Apple Inc. has lost a second bid to register a trademark for its Apple Watch in China. According to a ruling from Beijing's Intellectual Property Court on Thursday, the design at issue – which consists of a square assortment of apps visible on the Apple Watch's interface – looks too much like a generic home screen seen on many smartphones and watches to enjoy trademark protection.

In rejecting Apple's appeal of a previous ruling from the Chinese trademark body, Beijing's Intellectual Property Court said the tech giant's trademark is "overly complicated" and lacks trademark features. As you may know, in order for a “word, name, symbol, or design (including logos, colors, sounds, product configurations, etc.), or any combination thereof” to function as a trademark, it must be used in commerce to identify and distinguish the goods of one brand from those of another. The court held that instead of serving to alert consumers to the fact that the watch is an Apple product, the general public would most likely view the proposed trademark as an image of the watch's home screen.

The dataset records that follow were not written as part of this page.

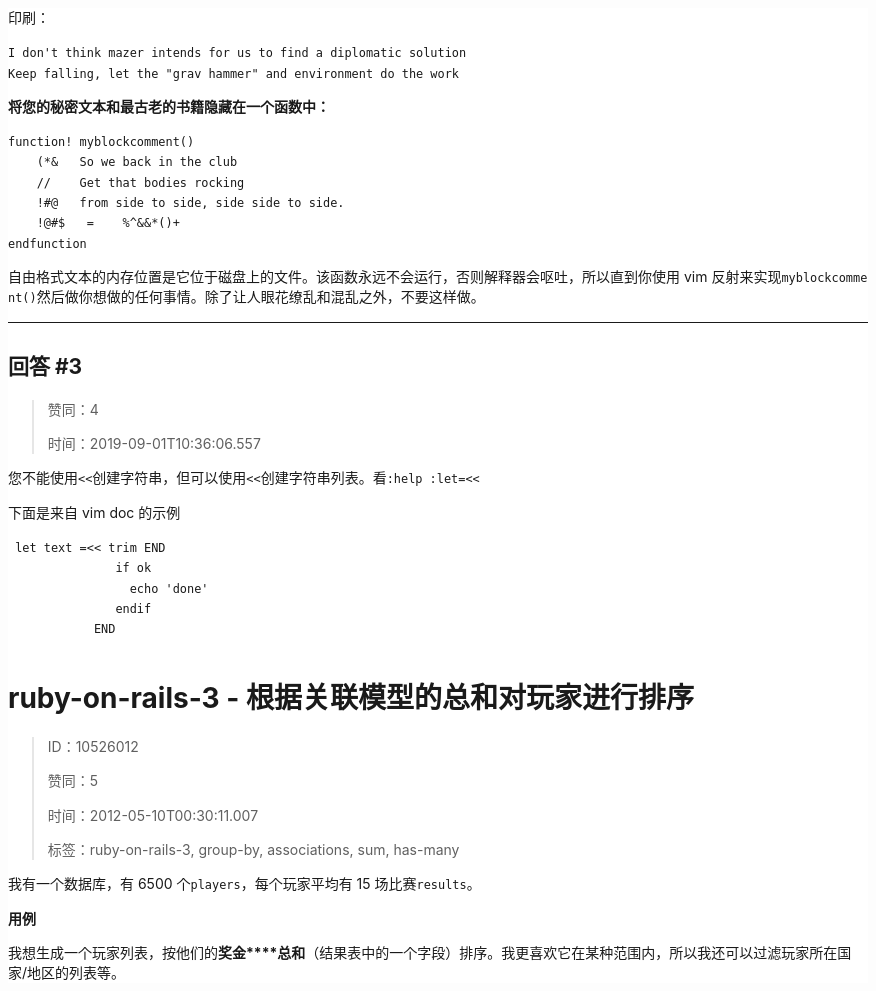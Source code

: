 印刷：

```
I don't think mazer intends for us to find a diplomatic solution
Keep falling, let the "grav hammer" and environment do the work 
```

**将您的秘密文本和最古老的书籍隐藏在一个函数中：**

```
function! myblockcomment() 
    (*&   So we back in the club 
    //    Get that bodies rocking 
    !#@   from side to side, side side to side. 
    !@#$   =    %^&&*()+
endfunction 
```

自由格式文本的内存位置是它位于磁盘上的文件。该函数永远不会运行，否则解释器会呕吐，所以直到你使用 vim 反射来实现`myblockcomment()`然后做你想做的任何事情。除了让人眼花缭乱和混乱之外，不要这样做。

* * *

## 回答 #3

> 赞同：4
> 
> 时间：2019-09-01T10:36:06.557

您不能使用`<<`创建字符串，但可以使用`<<`创建字符串列表。看`:help :let=<<`

下面是来自 vim doc 的示例

```
 let text =<< trim END
               if ok
                 echo 'done'
               endif
            END 
```

# ruby-on-rails-3 - 根据关联模型的总和对玩家进行排序

> ID：10526012
> 
> 赞同：5
> 
> 时间：2012-05-10T00:30:11.007
> 
> 标签：ruby-on-rails-3, group-by, associations, sum, has-many

我有一个数据库，有 6500 个`players`，每个玩家平均有 15 场比赛`results`。

**用例**

我想生成一个玩家列表，按他们的**奖金****总和**（结果表中的一个字段）排序。我更喜欢它在某种范围内，所以我还可以过滤玩家所在国家/地区的列表等。
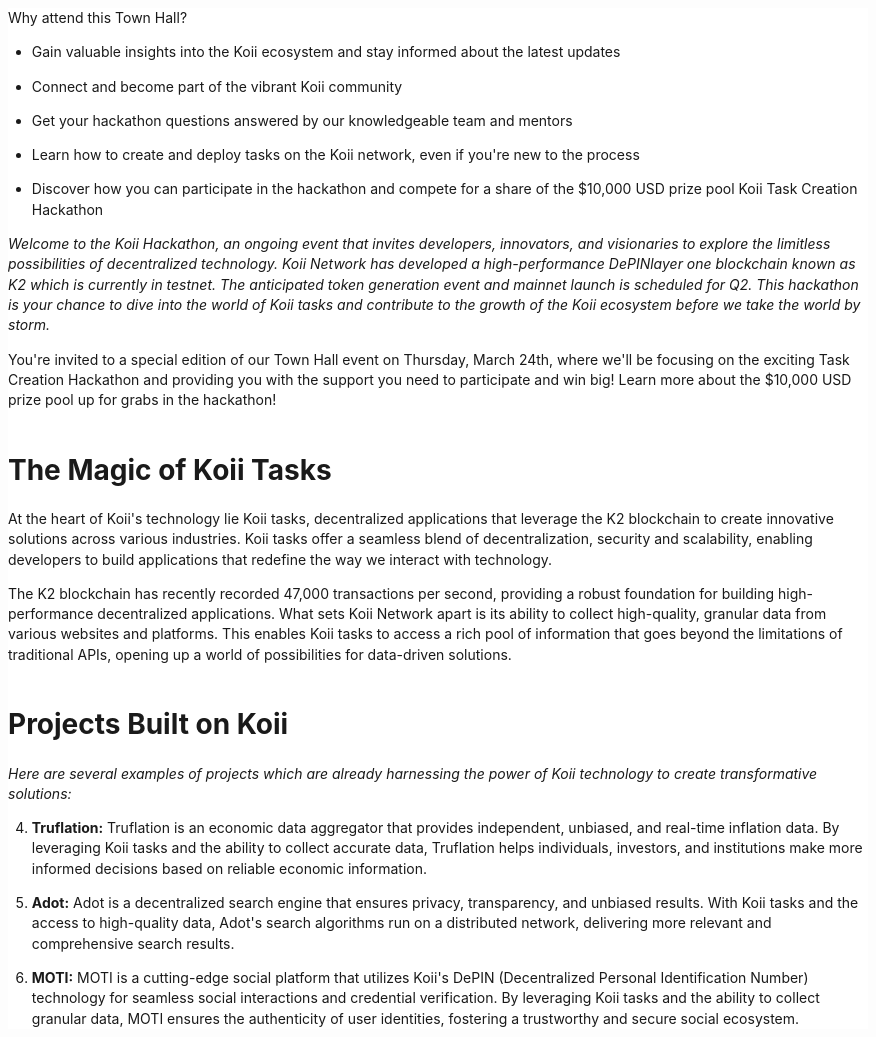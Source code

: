 Why attend this Town Hall?

- Gain valuable insights into the Koii ecosystem and stay informed about the latest updates

- Connect and become part of the vibrant Koii community

- Get your hackathon questions answered by our knowledgeable team and mentors

- Learn how to create and deploy tasks on the Koii network, even if you're new to the process

- Discover how you can participate in the hackathon and compete for a share of the $10,000 USD prize pool
Koii Task Creation Hackathon

_Welcome to the Koii Hackathon, an ongoing event that invites developers, innovators, and visionaries to explore the limitless possibilities of decentralized technology. Koii Network has developed a high-performance DePINlayer one blockchain known as K2 which is currently in testnet. The anticipated token generation event and mainnet launch is scheduled for Q2. This hackathon is your chance to dive into the world of Koii tasks and contribute to the growth of the Koii ecosystem before we take the world by storm._

You're invited to a special edition of our Town Hall event on Thursday, March 24th, where we'll be focusing on the exciting Task Creation Hackathon and providing you with the support you need to participate and win big! Learn more about the $10,000 USD prize pool up for grabs in the hackathon!



# The Magic of Koii Tasks

At the heart of Koii's technology lie Koii tasks, decentralized applications that leverage the K2 blockchain to create innovative solutions across various industries. Koii tasks offer a seamless blend of decentralization, security and scalability, enabling developers to build applications that redefine the way we interact with technology.

The K2 blockchain has recently recorded 47,000 transactions per second, providing a robust foundation for building high-performance decentralized applications. What sets Koii Network apart is its ability to collect high-quality, granular data from various websites and platforms. This enables Koii tasks to access a rich pool of information that goes beyond the limitations of traditional APIs, opening up a world of possibilities for data-driven solutions.


# Projects Built on Koii

_Here are several examples of projects which are already harnessing the power of Koii technology to create transformative solutions:_

4. **Truflation:** Truflation is an economic data aggregator that provides independent, unbiased, and real-time inflation data. By leveraging Koii tasks and the ability to collect accurate data, Truflation helps individuals, investors, and institutions make more informed decisions based on reliable economic information.

5. **Adot:** Adot is a decentralized search engine that ensures privacy, transparency, and unbiased results. With Koii tasks and the access to high-quality data, Adot's search algorithms run on a distributed network, delivering more relevant and comprehensive search results.

6. **MOTI:** MOTI is a cutting-edge social platform that utilizes Koii's DePIN (Decentralized Personal Identification Number) technology for seamless social interactions and credential verification. By leveraging Koii tasks and the ability to collect granular data, MOTI ensures the authenticity of user identities, fostering a trustworthy and secure social ecosystem.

In November 2014, Apple applied to register four trademarks in China, for products including the Apple Watch and accessories. This March, the Trademark Appraisal Committee (“TAC”) of the General Administration for Industry and Commerce rejected Apple’s requests, stating that the seemingly complex designs lack marked features valid to be registered as trademarks. Apple appealed the ruling by way of a suit in front of the Beijing IP Court, claiming that the trademarks have been widely used and advertised on the home screen of the Apple Watch, and have earned enough public recognition for consumers to distinguish Apple’s products from other brands.

In short: Apple made an argument that even though its proposed mark is not inherently distinctive (or able –  upon being used the very first time – to communicate to the consumer that the mark is identifying the source of the product as opposed to describing the product itself), it has acquired secondary meaning in the minds of consumers, and therefore, should be subject to trademark protection.